Pengusaha Ramai-ramai Minta Penundaan Kenaikan TDL

Pengusaha Ramai-ramai Minta Penundaan Kenaikan TDL

- detikFinance
Kamis, 08 Jul 2010 15:05 WIB
Jakarta - Kalangan pengusaha ramai-ramai meminta pemerintah menunda kenaikan tarif dasar listrik (TDL) hingga ada kejelasan mengenai perhitungan tarif listrik yang baru.

"Pemerintah jangan naikkan ini dulu, paling tidak ditunda dan didetailkan karena saya lihat pemerintah seperti lari-lari ketemu kita," ujar Ketua Umum asosiasi pengusaha Indonesia (Apindo), Sofyan Wanadi dalam konferensi pers yang dihadiri belasan asosiasi industri di kantor Apindo, Kuningan, Jakarta, Kamis (8/7/2010).
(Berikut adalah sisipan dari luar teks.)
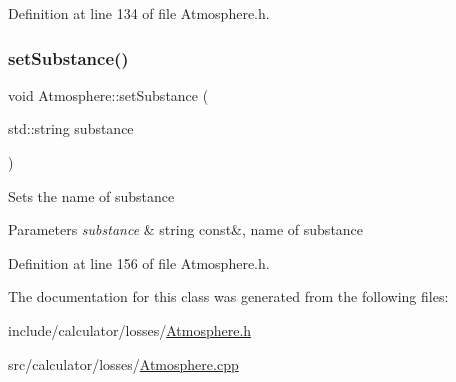 Definition at line 134 of file Atmosphere.\+h.

\mbox{\label{class_atmosphere_aa92f55a1f07304f3e57fdfb8ece65d82}} 
\subsubsection{\texorpdfstring{set\+Substance()}{setSubstance()}}
{\footnotesize\ttfamily void Atmosphere\+::set\+Substance (\begin{DoxyParamCaption}\item[{std\+::string}]{substance }\end{DoxyParamCaption})\hspace{0.3cm}{\ttfamily [inline]}}

Sets the name of substance 
\begin{DoxyParams}{Parameters}
{\em substance} & string const\&, name of substance \\
\hline
\end{DoxyParams}


Definition at line 156 of file Atmosphere.\+h.



The documentation for this class was generated from the following files\+:\begin{DoxyCompactItemize}
\item 
include/calculator/losses/\hyperlink{_atmosphere_8h}{Atmosphere.\+h}\item 
src/calculator/losses/\hyperlink{_atmosphere_8cpp}{Atmosphere.\+cpp}\end{DoxyCompactItemize}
Sofyan menyatakan, kenaikan tarif dasar listrik per 1 Juli dinilai akan memberatkan industri besar dan kecil di dalam negeri serta dapat menurunkan daya saing industri terhadap negara lain. Hal ini dikarenakan kenaikan TDL yang awalnya dijanjikan 10%-15%, ternyata berubah menjadi di kisaran 11-80%.

SCROLL TO CONTINUE WITH CONTENT

"Kalau kita tidak bisa saingan dengan  barang impor maka akhirnya industri tidak bisa tahan lalu gulung tikar lalu kemudian bisa saja PHK. Atau bisa jadi pengusaha memilih menjadi pedagang yang mengimpor barang-barang dari luar karena biaya produksinya lebih murah dari pada di sini," ungkapnya.
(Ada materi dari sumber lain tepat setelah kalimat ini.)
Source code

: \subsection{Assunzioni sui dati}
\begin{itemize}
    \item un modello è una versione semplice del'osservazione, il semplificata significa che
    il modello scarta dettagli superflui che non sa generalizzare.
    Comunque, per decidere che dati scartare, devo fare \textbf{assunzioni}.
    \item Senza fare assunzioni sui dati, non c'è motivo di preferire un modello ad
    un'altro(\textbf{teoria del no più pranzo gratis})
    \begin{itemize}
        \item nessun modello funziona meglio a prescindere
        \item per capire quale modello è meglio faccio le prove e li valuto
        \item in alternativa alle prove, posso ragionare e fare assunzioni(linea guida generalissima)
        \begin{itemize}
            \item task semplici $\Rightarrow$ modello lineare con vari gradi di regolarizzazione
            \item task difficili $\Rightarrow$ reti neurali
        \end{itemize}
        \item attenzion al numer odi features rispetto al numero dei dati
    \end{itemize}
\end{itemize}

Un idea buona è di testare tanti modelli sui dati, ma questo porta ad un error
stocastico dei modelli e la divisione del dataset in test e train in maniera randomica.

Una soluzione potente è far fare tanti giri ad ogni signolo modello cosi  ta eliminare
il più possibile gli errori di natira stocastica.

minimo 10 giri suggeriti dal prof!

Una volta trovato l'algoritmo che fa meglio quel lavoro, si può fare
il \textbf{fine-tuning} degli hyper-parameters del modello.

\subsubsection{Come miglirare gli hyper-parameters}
Dengan kenaikan TDL yang tidak sesuai janji tersebut, para pengusaha tidak bisa merealisasikan janjinya untuk tidak menaikkan harga barang pasca kenaikan TDL ini. Padahal mereka mengaku tidak ingin menaikkan harga.

"Kita ingin membantu supaya harga puasa dan lebaran barang tidak naik tapi ternyata janji pemerintah soal kenaikan TDL ini tidak bisa dipenuhi," jelasnya.
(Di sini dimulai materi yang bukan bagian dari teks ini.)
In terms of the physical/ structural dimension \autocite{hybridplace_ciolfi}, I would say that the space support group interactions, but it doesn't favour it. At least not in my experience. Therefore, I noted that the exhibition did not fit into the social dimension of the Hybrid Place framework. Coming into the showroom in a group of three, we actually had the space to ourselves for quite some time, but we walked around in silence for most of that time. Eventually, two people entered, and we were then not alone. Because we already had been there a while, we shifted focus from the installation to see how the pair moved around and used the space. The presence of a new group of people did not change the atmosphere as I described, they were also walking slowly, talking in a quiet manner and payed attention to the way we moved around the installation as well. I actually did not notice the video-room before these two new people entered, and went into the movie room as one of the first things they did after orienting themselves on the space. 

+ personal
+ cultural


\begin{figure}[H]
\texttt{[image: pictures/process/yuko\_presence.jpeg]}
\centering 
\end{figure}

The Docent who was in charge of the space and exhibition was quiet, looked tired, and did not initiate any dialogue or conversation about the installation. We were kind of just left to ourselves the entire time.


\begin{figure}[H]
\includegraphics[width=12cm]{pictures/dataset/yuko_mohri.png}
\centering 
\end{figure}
Sofyan berharap pemerintah harus memberikan jaminan bahwa industri tidak lagi dibebankan dengan tarif multiguna, daya max plus, business to business, termasuk kebijakan SKB 5 Menteri.

"Memang pemerintah berjanji akan menghilangkannya, cuma kita tahu bahwa ini semua belum tentu disetujui parlemen. Kami minta sekaligus kalau TDL dinaikkan, tarif-tarif lainnya dihilangkan," ungkap Sofyan.

Hal ini diamini oleh perwakilan dari asosiasi kaca lembaran, Washington Purba. Ia menilai, kenaikan TDL memang harus ditunda karena masih kurangnya sosialisasi yang dilakukan pemerintah kepada pengusaha.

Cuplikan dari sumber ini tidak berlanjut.